**Prompt**
Go over the data and copy out each line with "textsuperscript" in it.

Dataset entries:
—————

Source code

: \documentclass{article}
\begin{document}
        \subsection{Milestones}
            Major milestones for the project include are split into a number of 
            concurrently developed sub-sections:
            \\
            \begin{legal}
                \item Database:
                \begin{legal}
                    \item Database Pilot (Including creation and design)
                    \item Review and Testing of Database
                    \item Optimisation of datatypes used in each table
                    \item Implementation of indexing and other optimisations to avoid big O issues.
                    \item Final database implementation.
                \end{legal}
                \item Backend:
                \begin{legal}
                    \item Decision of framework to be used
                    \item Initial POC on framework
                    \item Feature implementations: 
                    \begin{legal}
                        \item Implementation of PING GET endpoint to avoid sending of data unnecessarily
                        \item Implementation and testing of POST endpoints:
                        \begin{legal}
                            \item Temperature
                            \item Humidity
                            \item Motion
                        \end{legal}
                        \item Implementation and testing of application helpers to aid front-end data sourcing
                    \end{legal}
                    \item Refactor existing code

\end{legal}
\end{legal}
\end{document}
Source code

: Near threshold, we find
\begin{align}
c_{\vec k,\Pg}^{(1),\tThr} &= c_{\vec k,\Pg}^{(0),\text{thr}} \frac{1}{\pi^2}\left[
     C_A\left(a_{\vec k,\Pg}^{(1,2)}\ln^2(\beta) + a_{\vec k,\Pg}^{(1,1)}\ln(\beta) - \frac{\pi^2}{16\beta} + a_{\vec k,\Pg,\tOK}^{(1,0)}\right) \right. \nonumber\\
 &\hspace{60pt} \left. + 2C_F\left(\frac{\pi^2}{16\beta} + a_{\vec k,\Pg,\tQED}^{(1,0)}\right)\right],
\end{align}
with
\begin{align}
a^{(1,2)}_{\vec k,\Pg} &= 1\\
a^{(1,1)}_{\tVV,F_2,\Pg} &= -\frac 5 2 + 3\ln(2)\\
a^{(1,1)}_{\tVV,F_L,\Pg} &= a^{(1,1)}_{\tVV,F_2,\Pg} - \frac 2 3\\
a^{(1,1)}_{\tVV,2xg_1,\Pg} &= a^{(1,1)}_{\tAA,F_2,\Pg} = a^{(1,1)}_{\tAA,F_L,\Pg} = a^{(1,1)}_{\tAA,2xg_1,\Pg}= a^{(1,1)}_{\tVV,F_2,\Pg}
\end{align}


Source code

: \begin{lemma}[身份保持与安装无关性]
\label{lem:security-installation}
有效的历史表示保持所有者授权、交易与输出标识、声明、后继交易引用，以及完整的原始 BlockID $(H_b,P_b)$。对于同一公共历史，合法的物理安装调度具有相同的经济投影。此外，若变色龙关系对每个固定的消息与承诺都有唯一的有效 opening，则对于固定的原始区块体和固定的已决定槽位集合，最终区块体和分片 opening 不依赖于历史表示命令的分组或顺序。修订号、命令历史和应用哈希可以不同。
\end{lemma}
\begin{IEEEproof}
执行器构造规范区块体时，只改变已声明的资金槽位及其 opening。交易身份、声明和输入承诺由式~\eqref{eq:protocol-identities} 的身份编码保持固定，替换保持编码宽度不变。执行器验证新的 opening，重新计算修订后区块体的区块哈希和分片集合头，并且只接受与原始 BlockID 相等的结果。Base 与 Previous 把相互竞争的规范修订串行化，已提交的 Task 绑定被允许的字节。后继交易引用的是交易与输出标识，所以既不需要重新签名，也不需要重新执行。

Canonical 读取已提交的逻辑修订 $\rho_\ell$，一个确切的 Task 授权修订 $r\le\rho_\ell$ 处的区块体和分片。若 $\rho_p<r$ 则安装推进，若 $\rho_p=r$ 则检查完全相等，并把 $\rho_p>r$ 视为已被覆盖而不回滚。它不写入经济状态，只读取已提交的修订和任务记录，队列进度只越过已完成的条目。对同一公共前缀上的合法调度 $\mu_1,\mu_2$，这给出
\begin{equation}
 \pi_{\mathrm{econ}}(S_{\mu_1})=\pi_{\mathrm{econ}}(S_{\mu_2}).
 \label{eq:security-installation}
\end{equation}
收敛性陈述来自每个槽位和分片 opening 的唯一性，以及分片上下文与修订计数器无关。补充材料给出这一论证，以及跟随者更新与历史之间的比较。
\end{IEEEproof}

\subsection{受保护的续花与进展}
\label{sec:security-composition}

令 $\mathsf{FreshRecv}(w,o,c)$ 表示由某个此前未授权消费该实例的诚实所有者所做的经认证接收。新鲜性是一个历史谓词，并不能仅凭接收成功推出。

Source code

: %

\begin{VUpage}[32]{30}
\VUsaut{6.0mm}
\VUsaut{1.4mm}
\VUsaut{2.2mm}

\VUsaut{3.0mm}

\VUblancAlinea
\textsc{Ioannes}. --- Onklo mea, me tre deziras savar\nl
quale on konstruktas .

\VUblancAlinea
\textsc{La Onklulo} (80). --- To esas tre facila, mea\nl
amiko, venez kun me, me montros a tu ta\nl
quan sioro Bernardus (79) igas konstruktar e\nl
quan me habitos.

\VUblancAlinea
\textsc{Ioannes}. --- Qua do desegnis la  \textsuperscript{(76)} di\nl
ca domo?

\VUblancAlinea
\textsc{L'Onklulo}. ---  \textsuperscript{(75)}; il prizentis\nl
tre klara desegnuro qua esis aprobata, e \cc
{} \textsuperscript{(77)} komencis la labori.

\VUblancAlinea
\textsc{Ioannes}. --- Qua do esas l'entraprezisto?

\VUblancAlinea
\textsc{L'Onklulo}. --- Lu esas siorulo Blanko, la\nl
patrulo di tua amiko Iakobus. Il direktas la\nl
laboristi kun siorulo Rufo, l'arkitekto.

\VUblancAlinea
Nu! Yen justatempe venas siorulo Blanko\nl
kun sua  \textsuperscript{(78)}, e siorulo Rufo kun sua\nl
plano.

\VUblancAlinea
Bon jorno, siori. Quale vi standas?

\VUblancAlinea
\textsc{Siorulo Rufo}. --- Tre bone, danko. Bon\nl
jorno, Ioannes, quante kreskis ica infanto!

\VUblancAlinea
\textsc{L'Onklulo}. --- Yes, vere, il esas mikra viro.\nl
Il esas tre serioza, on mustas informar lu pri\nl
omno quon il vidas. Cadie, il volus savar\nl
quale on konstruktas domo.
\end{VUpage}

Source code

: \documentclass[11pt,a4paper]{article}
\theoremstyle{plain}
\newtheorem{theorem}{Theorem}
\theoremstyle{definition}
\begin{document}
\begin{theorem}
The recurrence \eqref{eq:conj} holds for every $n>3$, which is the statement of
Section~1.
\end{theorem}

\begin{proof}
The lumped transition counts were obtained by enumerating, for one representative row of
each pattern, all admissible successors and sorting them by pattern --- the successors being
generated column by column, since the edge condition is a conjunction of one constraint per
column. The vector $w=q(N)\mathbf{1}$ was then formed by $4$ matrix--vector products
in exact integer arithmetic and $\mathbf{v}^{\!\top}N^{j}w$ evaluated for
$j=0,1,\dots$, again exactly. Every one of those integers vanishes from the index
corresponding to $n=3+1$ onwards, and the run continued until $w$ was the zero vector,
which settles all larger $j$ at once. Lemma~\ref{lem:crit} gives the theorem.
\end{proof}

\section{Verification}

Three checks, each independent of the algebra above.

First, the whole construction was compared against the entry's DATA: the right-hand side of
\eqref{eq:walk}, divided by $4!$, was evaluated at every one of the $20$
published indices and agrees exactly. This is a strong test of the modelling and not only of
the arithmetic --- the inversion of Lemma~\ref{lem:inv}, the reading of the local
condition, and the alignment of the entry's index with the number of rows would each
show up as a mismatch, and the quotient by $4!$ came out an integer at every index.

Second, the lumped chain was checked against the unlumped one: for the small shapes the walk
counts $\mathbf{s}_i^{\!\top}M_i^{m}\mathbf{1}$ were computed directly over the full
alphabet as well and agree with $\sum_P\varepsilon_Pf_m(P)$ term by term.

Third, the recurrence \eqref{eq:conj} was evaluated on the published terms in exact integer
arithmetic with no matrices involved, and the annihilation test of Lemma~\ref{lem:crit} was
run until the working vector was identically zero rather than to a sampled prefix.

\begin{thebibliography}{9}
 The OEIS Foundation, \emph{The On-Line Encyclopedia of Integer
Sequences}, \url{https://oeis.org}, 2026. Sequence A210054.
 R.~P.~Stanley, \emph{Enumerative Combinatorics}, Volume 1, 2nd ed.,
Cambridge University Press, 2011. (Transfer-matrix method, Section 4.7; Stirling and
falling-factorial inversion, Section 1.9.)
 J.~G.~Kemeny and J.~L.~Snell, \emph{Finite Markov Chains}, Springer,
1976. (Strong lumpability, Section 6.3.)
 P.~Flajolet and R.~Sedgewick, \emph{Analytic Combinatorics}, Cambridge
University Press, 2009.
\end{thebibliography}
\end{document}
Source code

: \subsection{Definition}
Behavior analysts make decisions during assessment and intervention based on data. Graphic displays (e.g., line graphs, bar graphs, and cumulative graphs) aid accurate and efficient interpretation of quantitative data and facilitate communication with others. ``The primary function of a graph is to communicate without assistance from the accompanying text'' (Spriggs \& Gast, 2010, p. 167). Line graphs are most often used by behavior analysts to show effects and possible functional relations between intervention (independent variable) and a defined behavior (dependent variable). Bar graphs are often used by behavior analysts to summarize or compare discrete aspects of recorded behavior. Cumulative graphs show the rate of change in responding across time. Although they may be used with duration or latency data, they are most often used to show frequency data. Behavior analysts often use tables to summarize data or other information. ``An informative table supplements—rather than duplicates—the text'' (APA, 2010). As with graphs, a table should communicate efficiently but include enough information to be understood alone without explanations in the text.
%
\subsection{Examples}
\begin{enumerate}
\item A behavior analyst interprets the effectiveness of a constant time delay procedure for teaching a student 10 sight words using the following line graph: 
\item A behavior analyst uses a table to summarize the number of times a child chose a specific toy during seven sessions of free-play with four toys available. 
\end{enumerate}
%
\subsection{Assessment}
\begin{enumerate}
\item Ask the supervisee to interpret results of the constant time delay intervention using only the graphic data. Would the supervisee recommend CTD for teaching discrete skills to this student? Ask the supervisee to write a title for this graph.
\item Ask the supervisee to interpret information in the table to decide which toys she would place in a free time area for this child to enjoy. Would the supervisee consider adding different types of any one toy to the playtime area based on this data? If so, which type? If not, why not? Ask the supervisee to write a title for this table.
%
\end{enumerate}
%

—————

**Result of this exercise**
\textsc{Ioannes}. --- Qua do desegnis la  \textsuperscript{(76)} di\nl
\textsc{L'Onklulo}. ---  \textsuperscript{(75)}; il prizentis\nl
{} \textsuperscript{(77)} komencis la labori.
kun sua  \textsuperscript{(78)}, e siorulo Rufo kun sua\nl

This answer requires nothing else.